Directions for this task:
In the records below, find each line containing the word "annotation" and copy it.

Given entries:
■ ■ ■ ■ ■ ■ ■
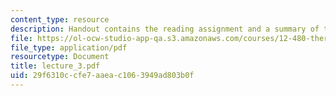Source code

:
 ```yaml
---
content_type: resource
description: Handout contains the reading assignment and a summary of the lecture.
file: https://ol-ocw-studio-app-qa.s3.amazonaws.com/courses/12-480-thermodynamics-for-geoscientists-fall-2006/29f6310ccfe7aaeac1063949ad803b0f_lecture_3.pdf
file_type: application/pdf
resourcetype: Document
title: lecture_3.pdf
uid: 29f6310c-cfe7-aaea-c106-3949ad803b0f
---
```


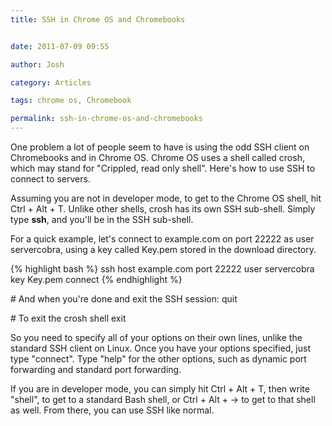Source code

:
 ```yaml
---
title: SSH in Chrome OS and Chromebooks


date: 2011-07-09 09:55

author: Josh

category: Articles

tags: chrome os, Chromebook

permalink: ssh-in-chrome-os-and-chromebooks
---
```


One problem a lot of people seem to have is using the odd SSH client on
Chromebooks and in Chrome OS. Chrome OS uses a shell called crosh, which
may stand for "Crippled, read only shell". Here's how to use SSH to
connect to servers.

Assuming you are not in developer mode, to get to the Chrome OS shell,
hit Ctrl + Alt + T. Unlike other shells, crosh has its own SSH
sub-shell. Simply type **ssh**, and you'll be in the SSH sub-shell.

For a quick example, let's connect to example.com on port 22222 as user
servercobra, using a key called Key.pem stored in the download
directory.

{% highlight bash %}
ssh
host example.com
port 22222
user servercobra
key Key.pem
connect
{% endhighlight %}

\# And when you're done and exit the SSH session: quit

\# To exit the crosh shell exit

So you need to specify all of your options on their own lines, unlike
the standard SSH client on Linux. Once you have your options specified,
just type "connect". Type "help" for the other options, such as dynamic
port forwarding and standard port forwarding.

If you are in developer mode, you can simply hit Ctrl + Alt + T, then
write "shell", to get to a standard Bash shell, or Ctrl + Alt + -\> to
get to that shell as well. From there, you can use SSH like normal.
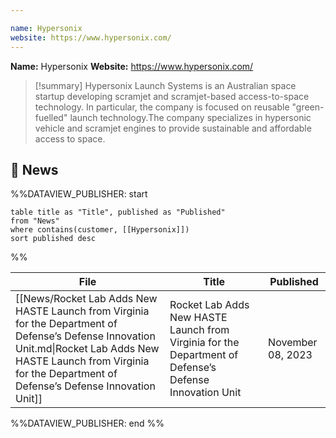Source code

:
```yaml
---

name: Hypersonix
website: https://www.hypersonix.com/
---
```


**Name:** Hypersonix
**Website:** https://www.hypersonix.com/

>[!summary]
>Hypersonix Launch Systems is an Australian space startup developing scramjet and scramjet-based access-to-space technology. In particular, the company is focused on reusable "green-fuelled" launch technology.The company specializes in hypersonic vehicle and scramjet engines to provide sustainable and affordable access to space.

## 📰 News
%%DATAVIEW_PUBLISHER: start
```
table title as "Title", published as "Published"
from "News"
where contains(customer, [[Hypersonix]])
sort published desc
```
%%

| File                                                                                                                                                                                                                       | Title                                                                                                   | Published         |
| -------------------------------------------------------------------------------------------------------------------------------------------------------------------------------------------------------------------------- | ------------------------------------------------------------------------------------------------------- | ----------------- |
| [[News/Rocket Lab Adds New HASTE Launch from Virginia for the Department of Defense’s Defense Innovation Unit.md\|Rocket Lab Adds New HASTE Launch from Virginia for the Department of Defense’s Defense Innovation Unit]] | Rocket Lab Adds New HASTE Launch from Virginia for the Department of Defense’s Defense Innovation Unit  | November 08, 2023 |

%%DATAVIEW_PUBLISHER: end %%
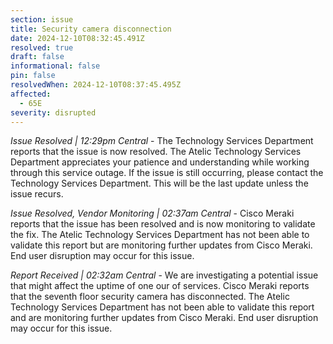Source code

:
 ```yaml
---
section: issue
title: Security camera disconnection
date: 2024-12-10T08:32:45.491Z
resolved: true
draft: false
informational: false
pin: false
resolvedWhen: 2024-12-10T08:37:45.495Z
affected:
  - 65E
severity: disrupted
---
```

*Issue Resolved | 12:29pm Central* - The Technology Services Department reports that the issue is now resolved. The Atelic Technology Services Department appreciates your patience and understanding while working through this service outage. If the issue is still occurring, please contact the Technology Services Department. This will be the last update unless the issue recurs.

*Issue Resolved, Vendor Monitoring | 02:37am Central* - Cisco Meraki reports that the issue has been resolved and is now monitoring to validate the fix. The Atelic Technology Services Department has not been able to validate this report but are monitoring further updates from Cisco Meraki. End user disruption may occur for this issue.

*Report Received | 02:32am Central* - We are investigating a potential issue that might affect the uptime of one our of services. Cisco Meraki reports that the seventh floor security camera has disconnected. The Atelic Technology Services Department has not been able to validate this report and are monitoring further updates from Cisco Meraki. End user disruption may occur for this issue.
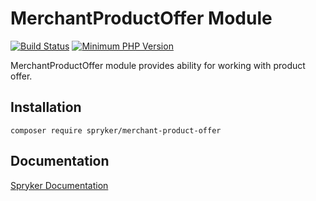 # MerchantProductOffer Module
[![Build Status](https://travis-ci.org/spryker/merchant-product-offer.svg)](https://travis-ci.org/spryker/merchant-product-offer)
[![Minimum PHP Version](https://img.shields.io/badge/php-%3E%3D%207.2-8892BF.svg)](https://php.net/)

MerchantProductOffer module provides ability for working with product offer.

## Installation

```
composer require spryker/merchant-product-offer
```

## Documentation

[Spryker Documentation](https://academy.spryker.com/developing_with_spryker/module_guide/modules.html)
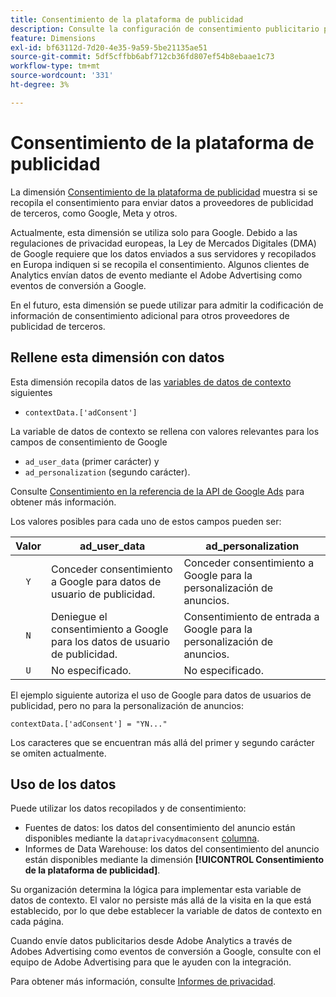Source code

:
 ```yaml
---
title: Consentimiento de la plataforma de publicidad
description: Consulte la configuración de consentimiento publicitario para proveedores de publicidad de terceros.
feature: Dimensions
exl-id: bf63112d-7d20-4e35-9a59-5be21135ae51
source-git-commit: 5df5cffbb6abf712cb36fd807ef54b8ebaae1c73
workflow-type: tm+mt
source-wordcount: '331'
ht-degree: 3%

---
```


# Consentimiento de la plataforma de publicidad

La dimensión [Consentimiento de la plataforma de publicidad](overview.md) muestra si se recopila el consentimiento para enviar datos a proveedores de publicidad de terceros, como Google, Meta y otros.

Actualmente, esta dimensión se utiliza solo para Google. Debido a las regulaciones de privacidad europeas, la Ley de Mercados Digitales (DMA) de Google requiere que los datos enviados a sus servidores y recopilados en Europa indiquen si se recopila el consentimiento. Algunos clientes de Analytics envían datos de evento mediante el Adobe Advertising como eventos de conversión a Google.

En el futuro, esta dimensión se puede utilizar para admitir la codificación de información de consentimiento adicional para otros proveedores de publicidad de terceros.

## Rellene esta dimensión con datos

Esta dimensión recopila datos de las [variables de datos de contexto](/help/implement/vars/page-vars/contextdata.md) siguientes

* `contextData.['adConsent']`

La variable de datos de contexto se rellena con valores relevantes para los campos de consentimiento de Google

* `ad_user_data` (primer carácter) y
* `ad_personalization` (segundo carácter).

Consulte [Consentimiento en la referencia de la API de Google Ads](https://developers.google.com/google-ads/api/reference/rpc/v15/Consent) para obtener más información.

Los valores posibles para cada uno de estos campos pueden ser:

| Valor | ad_user_data | ad_personalization |
|:-:|---|---|
| `Y` | Conceder consentimiento a Google para datos de usuario de publicidad. | Conceder consentimiento a Google para la personalización de anuncios. |
| `N` | Deniegue el consentimiento a Google para los datos de usuario de publicidad. | Consentimiento de entrada a Google para la personalización de anuncios. |
| `U` | No especificado. | No especificado. |

El ejemplo siguiente autoriza el uso de Google para datos de usuarios de publicidad, pero no para la personalización de anuncios:

```
contextData.['adConsent'] = "YN..."
```

Los caracteres que se encuentran más allá del primer y segundo carácter se omiten actualmente.

## Uso de los datos

Puede utilizar los datos recopilados y de consentimiento:

* Fuentes de datos: los datos del consentimiento del anuncio están disponibles mediante la `dataprivacydmaconsent` [columna](/help/export/analytics-data-feed/c-df-contents/datafeeds-reference.md).
* Informes de Data Warehouse: los datos del consentimiento del anuncio están disponibles mediante la dimensión **[!UICONTROL Consentimiento de la plataforma de publicidad]**.

Su organización determina la lógica para implementar esta variable de datos de contexto. El valor no persiste más allá de la visita en la que está establecido, por lo que debe establecer la variable de datos de contexto en cada página.

Cuando envíe datos publicitarios desde Adobe Analytics a través de Adobes Advertising como eventos de conversión a Google, consulte con el equipo de Adobe Advertising para que le ayuden con la integración.

Para obtener más información, consulte [Informes de privacidad](/help/admin/admin/c-manage-report-suites/c-edit-report-suites/privacy-reporting.md).

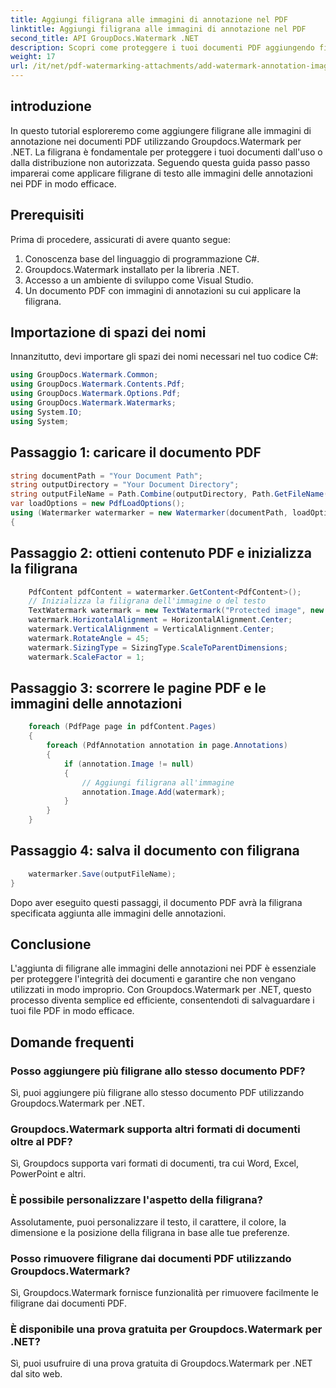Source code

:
 ```yaml
---
title: Aggiungi filigrana alle immagini di annotazione nel PDF
linktitle: Aggiungi filigrana alle immagini di annotazione nel PDF
second_title: API GroupDocs.Watermark .NET
description: Scopri come proteggere i tuoi documenti PDF aggiungendo filigrane alle immagini delle annotazioni utilizzando Groupdocs.Watermark per .NET.
weight: 17
url: /it/net/pdf-watermarking-attachments/add-watermark-annotation-images-pdf/
---
```

## introduzione
In questo tutorial esploreremo come aggiungere filigrane alle immagini di annotazione nei documenti PDF utilizzando Groupdocs.Watermark per .NET. La filigrana è fondamentale per proteggere i tuoi documenti dall'uso o dalla distribuzione non autorizzata. Seguendo questa guida passo passo imparerai come applicare filigrane di testo alle immagini delle annotazioni nei PDF in modo efficace.
## Prerequisiti
Prima di procedere, assicurati di avere quanto segue:
1. Conoscenza base del linguaggio di programmazione C#.
2. Groupdocs.Watermark installato per la libreria .NET.
3. Accesso a un ambiente di sviluppo come Visual Studio.
4. Un documento PDF con immagini di annotazioni su cui applicare la filigrana.

## Importazione di spazi dei nomi
Innanzitutto, devi importare gli spazi dei nomi necessari nel tuo codice C#:
```csharp
using GroupDocs.Watermark.Common;
using GroupDocs.Watermark.Contents.Pdf;
using GroupDocs.Watermark.Options.Pdf;
using GroupDocs.Watermark.Watermarks;
using System.IO;
using System;
```
## Passaggio 1: caricare il documento PDF
```csharp
string documentPath = "Your Document Path";
string outputDirectory = "Your Document Directory";
string outputFileName = Path.Combine(outputDirectory, Path.GetFileName(documentPath));
var loadOptions = new PdfLoadOptions();
using (Watermarker watermarker = new Watermarker(documentPath, loadOptions))
{
```
## Passaggio 2: ottieni contenuto PDF e inizializza la filigrana
```csharp
    PdfContent pdfContent = watermarker.GetContent<PdfContent>();
    // Inizializza la filigrana dell'immagine o del testo
    TextWatermark watermark = new TextWatermark("Protected image", new Font("Arial", 8));
    watermark.HorizontalAlignment = HorizontalAlignment.Center;
    watermark.VerticalAlignment = VerticalAlignment.Center;
    watermark.RotateAngle = 45;
    watermark.SizingType = SizingType.ScaleToParentDimensions;
    watermark.ScaleFactor = 1;
```
## Passaggio 3: scorrere le pagine PDF e le immagini delle annotazioni
```csharp
    foreach (PdfPage page in pdfContent.Pages)
    {
        foreach (PdfAnnotation annotation in page.Annotations)
        {
            if (annotation.Image != null)
            {
                // Aggiungi filigrana all'immagine
                annotation.Image.Add(watermark);
            }
        }
    }
```
## Passaggio 4: salva il documento con filigrana
```csharp
    watermarker.Save(outputFileName);
}
```
Dopo aver eseguito questi passaggi, il documento PDF avrà la filigrana specificata aggiunta alle immagini delle annotazioni.

## Conclusione
L'aggiunta di filigrane alle immagini delle annotazioni nei PDF è essenziale per proteggere l'integrità dei documenti e garantire che non vengano utilizzati in modo improprio. Con Groupdocs.Watermark per .NET, questo processo diventa semplice ed efficiente, consentendoti di salvaguardare i tuoi file PDF in modo efficace.
## Domande frequenti
### Posso aggiungere più filigrane allo stesso documento PDF?
Sì, puoi aggiungere più filigrane allo stesso documento PDF utilizzando Groupdocs.Watermark per .NET.
### Groupdocs.Watermark supporta altri formati di documenti oltre al PDF?
Sì, Groupdocs supporta vari formati di documenti, tra cui Word, Excel, PowerPoint e altri.
### È possibile personalizzare l'aspetto della filigrana?
Assolutamente, puoi personalizzare il testo, il carattere, il colore, la dimensione e la posizione della filigrana in base alle tue preferenze.
### Posso rimuovere filigrane dai documenti PDF utilizzando Groupdocs.Watermark?
Sì, Groupdocs.Watermark fornisce funzionalità per rimuovere facilmente le filigrane dai documenti PDF.
### È disponibile una prova gratuita per Groupdocs.Watermark per .NET?
Sì, puoi usufruire di una prova gratuita di Groupdocs.Watermark per .NET dal sito web.
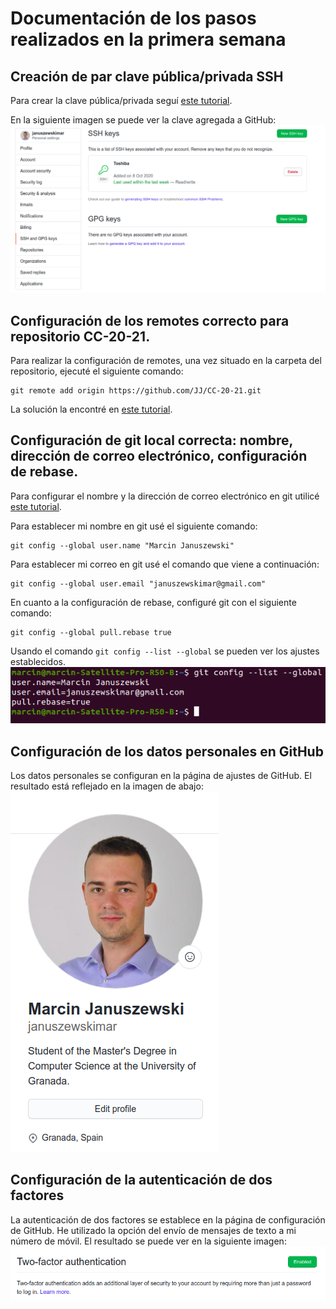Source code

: # Documentación de los pasos realizados en la primera semana

## Creación de par clave pública/privada SSH

Para crear la clave pública/privada seguí [este tutorial](https://docs.github.com/es/free-pro-team@latest/github/authenticating-to-github/generating-a-new-ssh-key-and-adding-it-to-the-ssh-agent).

En la siguiente imagen se puede ver la clave agregada a GitHub:
![Captura de pantalla de GitHub SSH](/docs/imgs/semana-01/github-ssh.png?raw=true)

## Configuración de los remotes correcto para repositorio CC-20-21.

Para realizar la configuración de remotes, una vez situado en la carpeta del repositorio, ejecuté el siguiente comando:
```
git remote add origin https://github.com/JJ/CC-20-21.git
```
La solución la encontré en [este tutorial](https://docs.github.com/es/free-pro-team@latest/github/using-git/adding-a-remote). 

## Configuración de git local correcta: nombre, dirección de correo electrónico, configuración de rebase.

Para configurar el nombre y la dirección de correo electrónico en git utilicé [este tutorial](https://docs.github.com/es/free-pro-team@latest/github/using-git/setting-your-username-in-git).

Para establecer mi nombre en git usé el siguiente comando:
```
git config --global user.name "Marcin Januszewski"
```

Para establecer mi correo en git usé el comando que viene a continuación:
```
git config --global user.email "januszewskimar@gmail.com"
```

En cuanto a la configuración de rebase, configuré git con el siguiente comando:
```
git config --global pull.rebase true
```

Usando el comando `git config --list --global` se pueden ver los ajustes establecidos.
![Captura de pantalla ajustes de git](/docs/imgs/semana-01/git-config.png?raw=true)

## Configuración de los datos personales en GitHub

Los datos personales se configuran en la página de ajustes de GitHub. El resultado está reflejado en la imagen de abajo:
![Captura de pantalla ajustes datos personales GitHub](/docs/imgs/semana-01/github-personal-data.png?raw=true)


## Configuración de la autenticación de dos factores

La autenticación de dos factores se establece en la página de configuración de GitHub. He utilizado la opción del envío de mensajes de texto a mi número de móvil. El resultado se puede ver en la siguiente imagen:
![Captura de pantalla autenticación de dos factores](/docs/imgs/semana-01/github-two-factor-auth.png?raw=true)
■ ■ ■ ■ ■ ■ ■
The completed task:
url: /it/net/pdf-watermarking-attachments/add-watermark-annotation-images-pdf/
        foreach (PdfAnnotation annotation in page.Annotations)
            if (annotation.Image != null)
                annotation.Image.Add(watermark);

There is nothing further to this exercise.